Patrick West
It’s been an unrelenting dynamic of hyperliberalism that when it comes to the teaching of history and literature, it’s imperative that the works of dead white males must be sidelined or erased. In their place must be inserted women and ethnic minorities, whose significance has been hitherto ‘overlooked’ or ‘hidden’.
Thus it’s no surprise to read in the Telegraph today that one of the UK’s most popular English A-level courses will from this September be removing George Orwell’s Down and Out in Paris and London from its set text. In its stead will be taught Wifedom: Mrs Orwell’s Invisible Life,by Anna Funder, a controversial 2023 biography which claims that his first wife, Eileen O’Shaughnessy, was mistreated by her cheating husband and was a victim ‘cancelled by the patriarchy’.

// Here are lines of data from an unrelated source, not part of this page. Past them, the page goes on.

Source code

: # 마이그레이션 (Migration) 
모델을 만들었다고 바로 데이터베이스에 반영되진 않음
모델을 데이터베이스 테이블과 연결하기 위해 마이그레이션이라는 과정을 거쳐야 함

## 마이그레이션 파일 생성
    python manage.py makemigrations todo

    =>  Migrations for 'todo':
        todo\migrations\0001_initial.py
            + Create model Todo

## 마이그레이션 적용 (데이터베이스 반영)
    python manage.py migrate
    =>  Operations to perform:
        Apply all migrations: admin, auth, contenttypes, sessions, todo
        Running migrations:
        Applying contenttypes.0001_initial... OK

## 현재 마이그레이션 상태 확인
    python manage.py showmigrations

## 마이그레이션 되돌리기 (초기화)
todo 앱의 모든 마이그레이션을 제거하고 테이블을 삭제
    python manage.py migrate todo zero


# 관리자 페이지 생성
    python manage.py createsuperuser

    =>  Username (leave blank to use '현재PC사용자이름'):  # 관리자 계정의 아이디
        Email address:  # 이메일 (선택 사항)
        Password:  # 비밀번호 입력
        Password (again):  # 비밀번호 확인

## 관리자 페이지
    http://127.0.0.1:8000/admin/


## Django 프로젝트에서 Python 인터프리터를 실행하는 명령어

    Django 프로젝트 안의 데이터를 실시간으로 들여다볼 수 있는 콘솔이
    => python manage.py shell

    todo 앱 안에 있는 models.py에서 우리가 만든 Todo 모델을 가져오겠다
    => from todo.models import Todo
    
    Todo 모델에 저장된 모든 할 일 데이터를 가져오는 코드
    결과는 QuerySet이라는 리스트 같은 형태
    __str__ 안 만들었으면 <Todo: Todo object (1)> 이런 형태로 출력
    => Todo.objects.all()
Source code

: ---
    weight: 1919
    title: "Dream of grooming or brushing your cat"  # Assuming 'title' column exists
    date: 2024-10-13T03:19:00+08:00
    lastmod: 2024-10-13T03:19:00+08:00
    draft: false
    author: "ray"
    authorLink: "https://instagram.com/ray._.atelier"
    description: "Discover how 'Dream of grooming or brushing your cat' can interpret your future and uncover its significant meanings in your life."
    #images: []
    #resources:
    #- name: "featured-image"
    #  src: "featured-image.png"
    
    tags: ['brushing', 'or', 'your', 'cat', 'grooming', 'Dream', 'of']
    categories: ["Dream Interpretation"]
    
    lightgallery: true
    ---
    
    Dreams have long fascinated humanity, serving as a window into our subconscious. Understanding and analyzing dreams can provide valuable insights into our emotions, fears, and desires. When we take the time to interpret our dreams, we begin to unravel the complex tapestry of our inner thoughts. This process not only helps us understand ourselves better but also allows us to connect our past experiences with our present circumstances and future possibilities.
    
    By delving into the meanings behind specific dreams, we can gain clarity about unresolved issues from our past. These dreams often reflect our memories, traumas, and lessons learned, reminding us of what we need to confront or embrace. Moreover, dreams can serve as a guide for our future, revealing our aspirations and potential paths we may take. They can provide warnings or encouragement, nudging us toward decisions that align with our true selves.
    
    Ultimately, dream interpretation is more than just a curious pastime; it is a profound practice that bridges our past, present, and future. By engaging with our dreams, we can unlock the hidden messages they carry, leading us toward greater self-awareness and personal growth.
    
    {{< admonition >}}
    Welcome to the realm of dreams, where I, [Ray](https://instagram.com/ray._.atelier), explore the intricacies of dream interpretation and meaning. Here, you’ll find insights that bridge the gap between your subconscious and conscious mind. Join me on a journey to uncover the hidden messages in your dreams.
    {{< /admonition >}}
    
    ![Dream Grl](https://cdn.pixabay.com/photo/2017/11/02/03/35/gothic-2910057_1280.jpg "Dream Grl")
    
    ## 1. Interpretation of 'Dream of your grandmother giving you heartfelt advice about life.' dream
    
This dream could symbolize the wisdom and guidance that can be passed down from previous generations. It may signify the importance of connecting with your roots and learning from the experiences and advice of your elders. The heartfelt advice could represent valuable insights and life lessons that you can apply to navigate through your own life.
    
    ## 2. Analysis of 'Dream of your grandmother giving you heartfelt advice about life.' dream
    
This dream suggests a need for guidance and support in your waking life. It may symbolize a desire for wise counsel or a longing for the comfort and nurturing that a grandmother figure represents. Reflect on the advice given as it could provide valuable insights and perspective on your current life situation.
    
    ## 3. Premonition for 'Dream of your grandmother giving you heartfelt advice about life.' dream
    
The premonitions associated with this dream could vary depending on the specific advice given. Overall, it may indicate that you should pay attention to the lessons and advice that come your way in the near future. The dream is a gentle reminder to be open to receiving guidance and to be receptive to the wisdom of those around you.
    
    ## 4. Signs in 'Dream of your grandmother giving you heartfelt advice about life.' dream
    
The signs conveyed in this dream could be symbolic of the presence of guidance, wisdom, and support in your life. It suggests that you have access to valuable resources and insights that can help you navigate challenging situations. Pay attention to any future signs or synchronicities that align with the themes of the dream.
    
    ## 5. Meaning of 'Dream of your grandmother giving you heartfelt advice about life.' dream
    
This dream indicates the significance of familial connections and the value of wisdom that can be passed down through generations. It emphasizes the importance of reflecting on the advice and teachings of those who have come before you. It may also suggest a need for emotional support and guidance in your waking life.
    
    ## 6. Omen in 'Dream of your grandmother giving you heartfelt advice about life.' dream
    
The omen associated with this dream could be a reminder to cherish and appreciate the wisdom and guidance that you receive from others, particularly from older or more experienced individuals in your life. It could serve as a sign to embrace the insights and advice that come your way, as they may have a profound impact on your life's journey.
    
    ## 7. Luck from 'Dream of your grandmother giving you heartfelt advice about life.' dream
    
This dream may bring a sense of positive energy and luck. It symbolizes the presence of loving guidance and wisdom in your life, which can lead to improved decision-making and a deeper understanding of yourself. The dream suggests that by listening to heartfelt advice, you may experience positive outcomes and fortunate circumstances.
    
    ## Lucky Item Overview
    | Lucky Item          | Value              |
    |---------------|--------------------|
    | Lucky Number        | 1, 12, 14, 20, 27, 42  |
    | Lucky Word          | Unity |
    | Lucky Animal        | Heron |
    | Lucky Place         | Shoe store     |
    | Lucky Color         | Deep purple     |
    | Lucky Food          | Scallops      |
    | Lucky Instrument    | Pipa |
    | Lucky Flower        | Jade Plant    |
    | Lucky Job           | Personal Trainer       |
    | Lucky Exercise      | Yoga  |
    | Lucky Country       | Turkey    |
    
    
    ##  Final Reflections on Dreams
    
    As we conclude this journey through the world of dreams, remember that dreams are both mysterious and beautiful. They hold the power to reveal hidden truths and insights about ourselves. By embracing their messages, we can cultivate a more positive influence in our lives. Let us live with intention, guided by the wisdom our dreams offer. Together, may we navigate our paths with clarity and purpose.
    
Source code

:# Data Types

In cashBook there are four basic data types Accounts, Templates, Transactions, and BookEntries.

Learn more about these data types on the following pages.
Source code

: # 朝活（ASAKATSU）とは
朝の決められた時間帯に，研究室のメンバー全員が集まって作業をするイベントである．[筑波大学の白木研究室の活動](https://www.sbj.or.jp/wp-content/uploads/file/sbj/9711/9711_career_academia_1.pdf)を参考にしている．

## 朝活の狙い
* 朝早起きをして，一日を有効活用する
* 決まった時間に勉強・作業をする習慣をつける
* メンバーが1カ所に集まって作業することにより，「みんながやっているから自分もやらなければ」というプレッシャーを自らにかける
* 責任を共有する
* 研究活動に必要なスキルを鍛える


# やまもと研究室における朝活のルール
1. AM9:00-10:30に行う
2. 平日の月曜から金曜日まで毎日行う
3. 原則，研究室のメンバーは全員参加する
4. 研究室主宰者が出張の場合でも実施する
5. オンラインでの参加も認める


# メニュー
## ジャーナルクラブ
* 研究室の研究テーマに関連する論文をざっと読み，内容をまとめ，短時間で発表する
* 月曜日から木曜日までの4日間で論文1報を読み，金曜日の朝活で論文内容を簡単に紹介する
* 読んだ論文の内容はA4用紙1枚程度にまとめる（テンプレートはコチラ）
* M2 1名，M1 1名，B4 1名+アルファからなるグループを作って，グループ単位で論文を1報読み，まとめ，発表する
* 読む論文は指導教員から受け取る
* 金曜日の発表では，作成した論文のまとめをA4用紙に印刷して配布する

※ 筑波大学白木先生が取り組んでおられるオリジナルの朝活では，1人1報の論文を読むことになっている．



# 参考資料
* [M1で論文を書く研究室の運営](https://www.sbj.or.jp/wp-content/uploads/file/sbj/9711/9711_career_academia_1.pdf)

While Orwell was indeed a womaniser and at times a selfish and neglectful spouse, this combined development is both horribly predictable and likely to mislead and misinform students approaching the man’s work for the first time.
Even if the examination board responsible for this development, OCR, insists that Wifedom ‘is not replacing’ Orwell’s experiences of the Great Depression, it certainly accords with its broad agenda, as made clear by other works on its list. These include books by deaf, autistic and anxiety-plagued authors and a British writer of Kashmiri heritage.